Senin, 12 Agustus 2019

HARUSKAH KEMBALI KE RANAH PUBLIK?

Sampai awal tahun 2014, saya masih tercatat sebagai PNS di salah satu lembaga penelitian pemerintah. Awal tahun 2014 juga merupakan saat yang bersejarah bagi saya. Ada 2 kejadian yang mengharu biru. Finally, saya bisa menyelesaikan jenjang master dan berhak atas gelar M.Biomed. Namun diwaktu yang hampir bersamaan, saya harus memutuskan, apakah kembali ke kota tempat saya bekerja atau tetap tinggal di Jakarta bersama keluarga kecil saya. Pilihan yang sangat sulit.

Sebenarnya saya sudah mengupayakan untuk bisa mutasi ke Jakarta sejak saya menikah pada tahun 2010. Tetapi selalu terbentur dengan peraturan-peraturan yang ada yang menghambat saya pindah.

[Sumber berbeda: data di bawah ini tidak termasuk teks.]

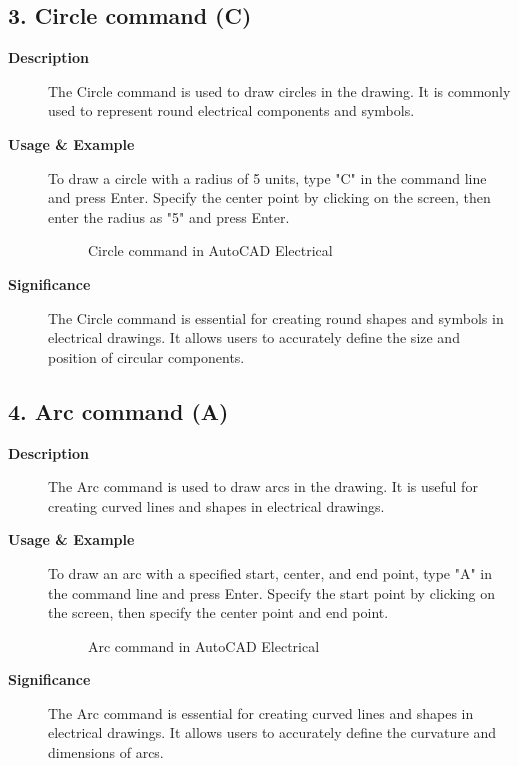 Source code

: \documentclass[12pt]{article}
\begin{document}
\subsection*{3. Circle command (C)}
\begin{description}
    \item [\textbf{Description}] The Circle command is used to draw circles in the drawing. It is commonly used to represent round electrical components and symbols.
    \item [\textbf{Usage \& Example}] To draw a circle with a radius of 5 units, type "C" in the command line and press Enter. Specify the center point by clicking on the screen, then enter the radius as "5" and press Enter.
          \begin{figure}[H]
              \centering
              \caption{Circle command in AutoCAD Electrical}
          \end{figure}
    \item [\textbf{Significance}] The Circle command is essential for creating round shapes and symbols in electrical drawings. It allows users to accurately define the size and position of circular components.
\end{description}

\subsection*{4. Arc command (A)}
\begin{description}
    \item [\textbf{Description}] The Arc command is used to draw arcs in the drawing. It is useful for creating curved lines and shapes in electrical drawings.
    \item [\textbf{Usage \& Example}] To draw an arc with a specified start, center, and end point, type "A" in the command line and press Enter. Specify the start point by clicking on the screen, then specify the center point and end point.
          \begin{figure}[H]
              \centering
              \caption{Arc command in AutoCAD Electrical}
          \end{figure}
    \item [\textbf{Significance}] The Arc command is essential for creating curved lines and shapes in electrical drawings. It allows users to accurately define the curvature and dimensions of arcs.
\end{description}
\end{document}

Sekolah S2 pun sebetulnya bukan keinginan saya sepenuhnya, tetapi lebih sebagai upaya untuk bisa bertahan tinggal di Jakarta. Hingga saat wisuda pun, ijin untuk bisa pindah belum juga keluar dari instansi tempat saya bekerja. Dari pihak kepegawaian menyarankan, yang penting saya kembali dulu ke kantor, sambil di urus proses mutasinya. Hmm..saya sendiri minta diyakinkan berapa lama proses itu akan berlangsung. Pihak kepegawaian ngga bisa menjawabnya. Dengan segala pengalaman masalah birokrasi di lingkungan PNS yang terkenal lama dan ngga jelas, ditambah dengan pertimbangan dari suami juga saya memutuskan resign dari PNS.

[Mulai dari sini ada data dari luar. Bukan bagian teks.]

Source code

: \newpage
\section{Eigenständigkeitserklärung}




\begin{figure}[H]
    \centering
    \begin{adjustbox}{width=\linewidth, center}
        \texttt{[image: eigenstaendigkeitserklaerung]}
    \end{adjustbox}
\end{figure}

Apakah saya senang? Ntahlah sebuah rasa campur aduk dalam batin saya. Mengingat perjuangan yang tidak mudah ketika proses seleksi PNS dulu, sekitar ada 4 tahapan yang harus dilalui. Terlebih dari keluarga saya yang PNS minded. Dan juga disaat hampir semua orang berburu status sebagai PNS, justru saya harus melepaskannya. Hal-hal inilah yang membuat saya merasa berat untuk melepas status sebagai PNS. Tapi disisi lain ketika mengingat bahwa ketika saya jadi fulltime mother, maka saya bisa mengalokasikan waktu saya sepenuhnya buat anak saya yang saat itu berumur 3 tahun. Hal inilah yang memberikan senyuman dalam hari-hari saya berikutnya.

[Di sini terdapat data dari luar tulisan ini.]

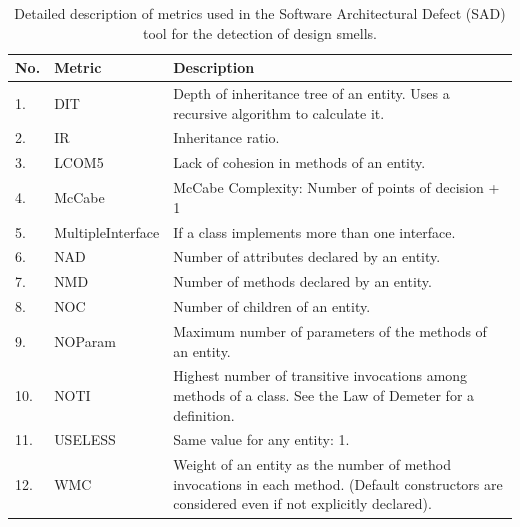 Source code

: \documentclass[AMA,Times1COL]{WileyNJDv5} %
\begin{document}
\begin{table}[h]
	\caption{Detailed description of metrics used in the Software Architectural Defect (SAD) tool for the detection of design smells.\label{table:metric}} %
	\centering %
	\begin{tabularx}{\textwidth}{llX}
		\toprule 
		No.& Metric & Description \\ 
		\midrule
		1. & DIT & Depth of inheritance tree of an entity. Uses a recursive algorithm to calculate it. \\ 
		2. & IR & Inheritance ratio.\\ 
		3. & LCOM5 & Lack of cohesion in methods of an entity.\\ 
		4. & McCabe & McCabe Complexity: Number of points of decision + 1 \\ 
		5. & MultipleInterface & If a class implements more than one interface. \\ 
		6. & NAD & Number of attributes declared by an entity. \\ 
		7. & NMD & Number of methods declared by an entity. \\ 
		8. & NOC & Number of children of an entity. \\ 
		9. & NOParam & Maximum number of parameters of the methods of an entity.\\ 
		10. & NOTI & Highest number of transitive invocations among methods of a class. See the Law of Demeter for a definition.\\ 
		11. & USELESS & Same value for any entity: 1.\\ 
		12. & WMC & Weight of an entity as the number of method invocations in each method. (Default constructors are considered even if not explicitly declared).\\
		\bottomrule
	\end{tabularx}
\end{table}
\end{document}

Perjalanan sebagai fulltime mother pun tidak terasa sampai di 2017. Yang berarti 3 tahun sudah saya tak ber-income selain dari suami. Sebagai wanita yang pada mulanya berpenghasilan, kemudian menjadi seorang istri dan ibu yang sepenuhnya bergantung pada suami, bukanlah hal mudah. Saya yang sejak sebelum bekerja pun jarang meminta tambahan uang saku sama orangtua. Sekarang harus benar-benar bergantung pada suami. Rasanya tidak nyaman juga. Selain itu, aktifitas full di rumah juga pada akhirnya membawa saya pada titik jenuh. Hal ini juga yang kemudian mendorong saya untuk bisa aktif lagi di luar aktifitas harian kerumahtanggaan. Selanjutnya saya pun meminta ijin sama suami untuk bisa menambah aktifitas di luar rumah. Bak gayung bersambut, suami yang sejatinya lebih menyenangi istrinya untuk tetap berkiprah di luar rumah, otomatis menyetujui permohonan saya.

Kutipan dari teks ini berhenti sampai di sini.